Doveva in qualche modo distrarsi dall'immagine che ormai si era incisa in quelle pareti familiari.
Era tornato ad abitare nel proprio appartamento, ma questa volta da solo.
Tutti quei disegni persistevano ad invadere le mura immacolate della stanza, ignorando persino alcune infermiere antipatiche che riprendevano in continuazione l'artista, dicendogli di smettere con tutta quella roba, ormai non c'era più spazio nelle mura.
«Lasciatelo stare. Sono bellissimi.» Bucky interveniva con calma serena, allora le critiche si ritiravano.
Steve, che rimaneva con l'amputato dall'inizio dell'orario di visita fino alla fine, continuava a raccontargli storie infinite sugli universi paralleli in cui vivevano lui e Bucky.
In uno facevano l'amore in continuazione, in un altro Bucky soffriva di alzheimer e Steve era il suo medico. Bucky sorrideva per tutto il tempo, adorando la fantasia di Steve ed il modo in cui sviluppava quelle trame tutte diverse tra di loro.
Steve e Bucky dell'universo parallelo in cui avevano un figlio adolescente a cui badare, Steve e Bucky super eroi, Steve e Bucky protagonisti di un giallo ad alta tensione, e altre infinite storie. James amava il modo in cui Rogers si impegnava ad intrattenerlo, era il suo libro ed il suo film preferito.
Certe sere Steve si nascondeva nel bagno della stanza di Bucky, così da poter rimanere qualche ora in più con lui fino a che non scadevano i quindici minuti dopo la mezzanotte, e allora, come un delinquente, baciava James sulle labbra e faceva di tutto per sgattaiolare fuori dalla struttura senza farsi beccare.
Ricordare quel giorno di orrore non era bello, ma inevitabile, tornava sempre a galla.
I soccorsi erano giunti quasi immediatamente, ma James aveva già perso i sensi tra le braccia di Steve, in uno stato di shock.
L'intervento che aveva immediatamente agito per la salvezza di Bucky era durato tante ore, catalogato come codice rosso. Un medico aveva domandato a Steve se si potesse tentare di riattaccare il braccio a Bucky.
Steve, che aveva spiegato la situazione di James ebbe un colpo al cuore difronte a quella proposta.
«No.»
Allora Bucky fu salvato dalla sua ferita.

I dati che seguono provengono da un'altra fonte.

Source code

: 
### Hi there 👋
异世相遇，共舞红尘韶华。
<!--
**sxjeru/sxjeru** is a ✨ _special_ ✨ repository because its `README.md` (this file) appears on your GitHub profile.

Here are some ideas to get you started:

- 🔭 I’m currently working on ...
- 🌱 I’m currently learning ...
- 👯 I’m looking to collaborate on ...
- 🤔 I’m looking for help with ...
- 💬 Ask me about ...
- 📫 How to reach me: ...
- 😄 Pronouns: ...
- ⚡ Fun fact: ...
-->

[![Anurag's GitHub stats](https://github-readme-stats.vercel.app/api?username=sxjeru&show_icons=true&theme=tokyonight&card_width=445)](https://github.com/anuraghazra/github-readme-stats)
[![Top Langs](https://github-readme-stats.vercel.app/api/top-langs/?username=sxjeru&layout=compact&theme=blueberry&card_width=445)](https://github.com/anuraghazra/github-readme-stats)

La convalescenza sarebbe stata lunga, avevano raccomandato i medici. Cateteri alla ferita e medicazioni continue erano necessarie per la giusta guarigione da quel forte trauma fisico.
Bucky fu sottoposto ad una serie di sedute psichiatriche, che però avevano affermato lo stato notevolmente migliorato della sua salute mentale.
Bucky era più sereno, da definire normale. Lo si capiva dal viso, probabilmente soltanto Steve se ne accorgeva; aveva l'espressione di qualcuno felice. Quel qualcuno finalmente era Bucky.
Da questa incontrollata contentezza Steve trovò il coraggio di non estinguere il suo amore, e tornare ad amarlo come aveva fatto dall'inizio.
Steve aveva conosciuto Bucky da malato, ormai lo conosceva abbastanza da saper come muoversi nei suoi confronti, e adesso che James sembrava essere in qualche modo guarito, Steve non aveva più alcun dubbio.
E poi, quale malattia, ferita e pianto potevano far arrendere Steve dal momento in cui amava Bucky?
L'amore si spiega con difficoltà, per questo esiste l'arte. Quella di Frida Kahlo, di Francis Bacon, di Canova, e perché no, anche di Steve, che faceva semplicemente tatuaggi.
L'amore è un'esplosione nello spazio, fortissima, atomica, ma così lontana dalle forme di vita sulla terra che non si fa notare nemmeno.
Amore, per Bucky, ha il suono del nome di Steve. Potrebbe finire tutto, venire mille o uno soltanto, uomini e donne dopo di lui.
Ma il primo rimarrà eternamente Steve.
Il suo nome è amore.
«Dovremmo fare un funerale.» disse Steve arzillo, seduto ai piedi del letto di Bucky, difronte a lui.
«A chi?» domandò James, stranito.
«Al tuo braccio.»
«Spiegati meglio, lo sai che per capirti devo fare attenzione anche a come ti si illuminano gli occhi.» Bucky sorrise. Per Dio, quanto lo amava.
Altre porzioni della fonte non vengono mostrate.